- LISTED RECORDS:
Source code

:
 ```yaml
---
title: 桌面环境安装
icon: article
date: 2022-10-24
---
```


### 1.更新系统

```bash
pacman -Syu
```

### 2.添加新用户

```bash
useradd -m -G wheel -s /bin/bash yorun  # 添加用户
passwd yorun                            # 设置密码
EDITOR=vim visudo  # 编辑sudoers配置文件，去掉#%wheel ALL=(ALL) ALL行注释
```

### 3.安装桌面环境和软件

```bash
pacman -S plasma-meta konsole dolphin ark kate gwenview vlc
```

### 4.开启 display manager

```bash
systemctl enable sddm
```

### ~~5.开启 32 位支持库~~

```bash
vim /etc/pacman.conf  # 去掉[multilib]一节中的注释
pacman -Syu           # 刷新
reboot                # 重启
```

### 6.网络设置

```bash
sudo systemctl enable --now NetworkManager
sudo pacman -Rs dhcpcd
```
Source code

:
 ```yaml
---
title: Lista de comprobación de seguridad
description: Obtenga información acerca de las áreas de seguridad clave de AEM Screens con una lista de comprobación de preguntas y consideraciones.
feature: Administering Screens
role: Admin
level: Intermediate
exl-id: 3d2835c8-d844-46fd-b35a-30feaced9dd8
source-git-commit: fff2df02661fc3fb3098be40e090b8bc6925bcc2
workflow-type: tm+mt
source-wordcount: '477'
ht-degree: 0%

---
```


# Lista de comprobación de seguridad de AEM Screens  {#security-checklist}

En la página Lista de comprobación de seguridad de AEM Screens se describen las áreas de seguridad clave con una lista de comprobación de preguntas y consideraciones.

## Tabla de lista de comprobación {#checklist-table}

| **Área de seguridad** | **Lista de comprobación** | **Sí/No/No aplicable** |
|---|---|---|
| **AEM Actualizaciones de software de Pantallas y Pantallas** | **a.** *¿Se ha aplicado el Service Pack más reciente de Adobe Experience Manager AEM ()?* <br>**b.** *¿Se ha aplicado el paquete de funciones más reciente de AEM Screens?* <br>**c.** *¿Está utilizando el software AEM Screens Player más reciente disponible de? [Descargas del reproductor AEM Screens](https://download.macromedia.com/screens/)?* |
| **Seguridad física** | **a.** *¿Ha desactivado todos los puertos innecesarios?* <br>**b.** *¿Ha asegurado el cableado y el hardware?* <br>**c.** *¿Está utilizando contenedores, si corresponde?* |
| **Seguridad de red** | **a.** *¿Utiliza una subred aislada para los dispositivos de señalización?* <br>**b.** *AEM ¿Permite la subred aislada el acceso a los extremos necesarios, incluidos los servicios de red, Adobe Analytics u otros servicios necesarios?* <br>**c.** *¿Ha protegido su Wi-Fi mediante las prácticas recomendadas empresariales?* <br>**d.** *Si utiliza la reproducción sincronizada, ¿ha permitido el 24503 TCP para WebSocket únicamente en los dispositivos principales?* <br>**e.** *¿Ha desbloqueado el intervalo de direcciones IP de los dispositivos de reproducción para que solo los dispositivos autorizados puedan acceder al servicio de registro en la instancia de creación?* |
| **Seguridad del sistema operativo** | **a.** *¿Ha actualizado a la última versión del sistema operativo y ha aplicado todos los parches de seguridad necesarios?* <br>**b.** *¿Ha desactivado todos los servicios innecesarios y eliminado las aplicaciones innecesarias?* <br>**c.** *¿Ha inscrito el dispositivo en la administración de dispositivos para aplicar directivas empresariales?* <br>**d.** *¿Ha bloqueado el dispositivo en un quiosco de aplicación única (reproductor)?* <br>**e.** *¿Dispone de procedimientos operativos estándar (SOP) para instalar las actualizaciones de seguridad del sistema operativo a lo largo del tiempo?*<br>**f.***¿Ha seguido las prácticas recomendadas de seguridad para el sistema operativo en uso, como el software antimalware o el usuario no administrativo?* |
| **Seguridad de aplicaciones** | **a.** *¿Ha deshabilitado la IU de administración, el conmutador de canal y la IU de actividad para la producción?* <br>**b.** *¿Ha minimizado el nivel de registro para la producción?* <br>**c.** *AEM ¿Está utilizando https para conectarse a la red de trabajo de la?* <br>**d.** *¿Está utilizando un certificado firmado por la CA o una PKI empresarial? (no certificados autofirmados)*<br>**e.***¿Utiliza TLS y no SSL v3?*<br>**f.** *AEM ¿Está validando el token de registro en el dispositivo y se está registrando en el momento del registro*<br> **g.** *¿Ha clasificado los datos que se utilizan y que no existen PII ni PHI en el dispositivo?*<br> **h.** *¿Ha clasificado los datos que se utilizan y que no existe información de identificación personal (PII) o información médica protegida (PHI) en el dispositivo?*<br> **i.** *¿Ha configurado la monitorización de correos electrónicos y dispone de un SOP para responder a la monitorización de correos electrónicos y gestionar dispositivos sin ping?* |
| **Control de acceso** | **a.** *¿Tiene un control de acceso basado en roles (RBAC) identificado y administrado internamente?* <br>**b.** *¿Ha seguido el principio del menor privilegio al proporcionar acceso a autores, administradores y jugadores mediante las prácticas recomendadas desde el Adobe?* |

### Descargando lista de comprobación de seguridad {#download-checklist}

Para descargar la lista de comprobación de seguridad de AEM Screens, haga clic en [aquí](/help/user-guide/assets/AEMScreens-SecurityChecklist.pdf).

- ACTION ITEM: Create a word-for-word copy of the whole listing.

- RESPONSE BELOW:
Source code

:
 ```yaml
---
title: 桌面环境安装
icon: article
date: 2022-10-24
---
```


### 1.更新系统

```bash
pacman -Syu
```

### 2.添加新用户

```bash
useradd -m -G wheel -s /bin/bash yorun  # 添加用户
passwd yorun                            # 设置密码
EDITOR=vim visudo  # 编辑sudoers配置文件，去掉#%wheel ALL=(ALL) ALL行注释
```

### 3.安装桌面环境和软件

```bash
pacman -S plasma-meta konsole dolphin ark kate gwenview vlc
```

### 4.开启 display manager

```bash
systemctl enable sddm
```

### ~~5.开启 32 位支持库~~

```bash
vim /etc/pacman.conf  # 去掉[multilib]一节中的注释
pacman -Syu           # 刷新
reboot                # 重启
```

### 6.网络设置

```bash
sudo systemctl enable --now NetworkManager
sudo pacman -Rs dhcpcd
```
Source code

:
 ```yaml
---
title: Lista de comprobación de seguridad
description: Obtenga información acerca de las áreas de seguridad clave de AEM Screens con una lista de comprobación de preguntas y consideraciones.
feature: Administering Screens
role: Admin
level: Intermediate
exl-id: 3d2835c8-d844-46fd-b35a-30feaced9dd8
source-git-commit: fff2df02661fc3fb3098be40e090b8bc6925bcc2
workflow-type: tm+mt
source-wordcount: '477'
ht-degree: 0%

---
```


# Lista de comprobación de seguridad de AEM Screens  {#security-checklist}

En la página Lista de comprobación de seguridad de AEM Screens se describen las áreas de seguridad clave con una lista de comprobación de preguntas y consideraciones.

## Tabla de lista de comprobación {#checklist-table}

| **Área de seguridad** | **Lista de comprobación** | **Sí/No/No aplicable** |
|---|---|---|
| **AEM Actualizaciones de software de Pantallas y Pantallas** | **a.** *¿Se ha aplicado el Service Pack más reciente de Adobe Experience Manager AEM ()?* <br>**b.** *¿Se ha aplicado el paquete de funciones más reciente de AEM Screens?* <br>**c.** *¿Está utilizando el software AEM Screens Player más reciente disponible de? [Descargas del reproductor AEM Screens](https://download.macromedia.com/screens/)?* |
| **Seguridad física** | **a.** *¿Ha desactivado todos los puertos innecesarios?* <br>**b.** *¿Ha asegurado el cableado y el hardware?* <br>**c.** *¿Está utilizando contenedores, si corresponde?* |
| **Seguridad de red** | **a.** *¿Utiliza una subred aislada para los dispositivos de señalización?* <br>**b.** *AEM ¿Permite la subred aislada el acceso a los extremos necesarios, incluidos los servicios de red, Adobe Analytics u otros servicios necesarios?* <br>**c.** *¿Ha protegido su Wi-Fi mediante las prácticas recomendadas empresariales?* <br>**d.** *Si utiliza la reproducción sincronizada, ¿ha permitido el 24503 TCP para WebSocket únicamente en los dispositivos principales?* <br>**e.** *¿Ha desbloqueado el intervalo de direcciones IP de los dispositivos de reproducción para que solo los dispositivos autorizados puedan acceder al servicio de registro en la instancia de creación?* |
| **Seguridad del sistema operativo** | **a.** *¿Ha actualizado a la última versión del sistema operativo y ha aplicado todos los parches de seguridad necesarios?* <br>**b.** *¿Ha desactivado todos los servicios innecesarios y eliminado las aplicaciones innecesarias?* <br>**c.** *¿Ha inscrito el dispositivo en la administración de dispositivos para aplicar directivas empresariales?* <br>**d.** *¿Ha bloqueado el dispositivo en un quiosco de aplicación única (reproductor)?* <br>**e.** *¿Dispone de procedimientos operativos estándar (SOP) para instalar las actualizaciones de seguridad del sistema operativo a lo largo del tiempo?*<br>**f.***¿Ha seguido las prácticas recomendadas de seguridad para el sistema operativo en uso, como el software antimalware o el usuario no administrativo?* |
| **Seguridad de aplicaciones** | **a.** *¿Ha deshabilitado la IU de administración, el conmutador de canal y la IU de actividad para la producción?* <br>**b.** *¿Ha minimizado el nivel de registro para la producción?* <br>**c.** *AEM ¿Está utilizando https para conectarse a la red de trabajo de la?* <br>**d.** *¿Está utilizando un certificado firmado por la CA o una PKI empresarial? (no certificados autofirmados)*<br>**e.***¿Utiliza TLS y no SSL v3?*<br>**f.** *AEM ¿Está validando el token de registro en el dispositivo y se está registrando en el momento del registro*<br> **g.** *¿Ha clasificado los datos que se utilizan y que no existen PII ni PHI en el dispositivo?*<br> **h.** *¿Ha clasificado los datos que se utilizan y que no existe información de identificación personal (PII) o información médica protegida (PHI) en el dispositivo?*<br> **i.** *¿Ha configurado la monitorización de correos electrónicos y dispone de un SOP para responder a la monitorización de correos electrónicos y gestionar dispositivos sin ping?* |
| **Control de acceso** | **a.** *¿Tiene un control de acceso basado en roles (RBAC) identificado y administrado internamente?* <br>**b.** *¿Ha seguido el principio del menor privilegio al proporcionar acceso a autores, administradores y jugadores mediante las prácticas recomendadas desde el Adobe?* |

### Descargando lista de comprobación de seguridad {#download-checklist}

Para descargar la lista de comprobación de seguridad de AEM Screens, haga clic en [aquí](/help/user-guide/assets/AEMScreens-SecurityChecklist.pdf).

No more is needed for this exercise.